Les Cartes géopolitiques sont d’abord des cartes mentales, des Représentations. Certes, « La Carte n’est pas le Territoire ». Mais les représentations fausses on toujours plus semblé réelles aux hommes que les réalités brutes les démentant. Les Cartes formatent les esprits des stratèges eux-mêmes et peut parfois les aveugler : d’où les erreurs américaines et occidentalo-européennes actuelles visant à continuer à raisonner en termes de Guerre froide et en continuant l’encerclement de la Russie, ce qui pousse Moscou à se rapprocher, par volonté de revanche-nuisance, des ennemis islamistes de l’Occident, et des Rogues States de tout poil.

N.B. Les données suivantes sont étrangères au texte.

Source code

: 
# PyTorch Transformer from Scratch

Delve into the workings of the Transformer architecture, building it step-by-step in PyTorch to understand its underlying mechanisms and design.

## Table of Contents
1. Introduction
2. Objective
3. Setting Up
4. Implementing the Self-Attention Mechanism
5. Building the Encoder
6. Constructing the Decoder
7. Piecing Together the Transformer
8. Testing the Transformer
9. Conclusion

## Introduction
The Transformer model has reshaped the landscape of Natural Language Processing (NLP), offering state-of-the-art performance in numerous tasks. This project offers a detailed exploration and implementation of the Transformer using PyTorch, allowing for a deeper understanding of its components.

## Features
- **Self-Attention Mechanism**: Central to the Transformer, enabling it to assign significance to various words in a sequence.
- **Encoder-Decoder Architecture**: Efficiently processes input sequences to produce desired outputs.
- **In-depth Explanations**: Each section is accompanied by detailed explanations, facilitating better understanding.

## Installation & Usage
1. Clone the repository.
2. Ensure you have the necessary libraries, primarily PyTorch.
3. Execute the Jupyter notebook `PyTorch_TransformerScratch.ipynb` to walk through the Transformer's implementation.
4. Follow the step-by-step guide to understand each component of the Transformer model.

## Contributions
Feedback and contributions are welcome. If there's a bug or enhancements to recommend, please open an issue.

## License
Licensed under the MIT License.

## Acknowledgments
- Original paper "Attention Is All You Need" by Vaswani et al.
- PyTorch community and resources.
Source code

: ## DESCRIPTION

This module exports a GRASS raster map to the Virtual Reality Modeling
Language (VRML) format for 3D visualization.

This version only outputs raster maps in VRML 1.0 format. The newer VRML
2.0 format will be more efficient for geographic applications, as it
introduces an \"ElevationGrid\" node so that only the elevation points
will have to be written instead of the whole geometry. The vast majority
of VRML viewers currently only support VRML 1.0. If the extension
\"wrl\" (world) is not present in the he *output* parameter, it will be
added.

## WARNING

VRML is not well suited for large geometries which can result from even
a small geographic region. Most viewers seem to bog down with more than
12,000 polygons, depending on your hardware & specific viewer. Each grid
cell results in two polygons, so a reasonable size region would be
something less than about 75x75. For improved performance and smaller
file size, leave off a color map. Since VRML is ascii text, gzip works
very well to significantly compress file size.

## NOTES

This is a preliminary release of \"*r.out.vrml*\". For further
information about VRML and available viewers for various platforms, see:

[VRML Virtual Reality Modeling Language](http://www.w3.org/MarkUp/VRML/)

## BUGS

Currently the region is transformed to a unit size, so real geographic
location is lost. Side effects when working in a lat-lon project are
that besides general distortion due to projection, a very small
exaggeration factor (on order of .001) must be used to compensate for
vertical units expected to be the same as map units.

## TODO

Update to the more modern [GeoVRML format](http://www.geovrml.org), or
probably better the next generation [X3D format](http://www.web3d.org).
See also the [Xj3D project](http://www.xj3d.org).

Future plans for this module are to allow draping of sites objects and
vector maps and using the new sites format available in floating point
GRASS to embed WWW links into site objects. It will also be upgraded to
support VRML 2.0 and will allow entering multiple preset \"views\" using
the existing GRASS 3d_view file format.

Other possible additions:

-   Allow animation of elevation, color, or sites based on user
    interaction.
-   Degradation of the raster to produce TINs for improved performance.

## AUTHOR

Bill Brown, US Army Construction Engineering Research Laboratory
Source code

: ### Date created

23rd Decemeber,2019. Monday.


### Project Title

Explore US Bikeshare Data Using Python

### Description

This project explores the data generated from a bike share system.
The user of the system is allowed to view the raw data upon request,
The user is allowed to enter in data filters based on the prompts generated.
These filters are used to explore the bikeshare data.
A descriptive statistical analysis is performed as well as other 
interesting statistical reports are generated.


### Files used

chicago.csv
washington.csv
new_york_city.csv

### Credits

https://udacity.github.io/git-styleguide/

Comme l’Etoile morte il y a des centaines de Millions d’années mais dont on admire les rayons lumineux actuels, perçus encore aujourd’hui par nous, les représentations fonctionnent comme des formatges et des rayonnements posthumes, lorsqu'elles nient le réel en mouvement et deviennent des "stéréotypes persistants".



La Logomachie

Parce que notre cerveau ou plutôt notre psychisme ne distingue pas entre virtuel et réel, carte et territoire, représentation et réalité factuelle, la Guerre par les Mots ou logomachie, constitue le cœur de la Guerre des représentations. Par allusion à la défense contre-aérienne. La DCR 2 consiste en la Destruction des Représentations Concurrentes ou ennemies : Elle repose sur quatre processus ou armes de destruction de l’Autre :

- D comme Diaboliser (Lénine, Trotski)
- C comme Culpabiliser (Roger Muchielli)
- R comme Ridiculiser (Sun Tzu)
- R comme Renverser, Retourner (Aron Upinsky)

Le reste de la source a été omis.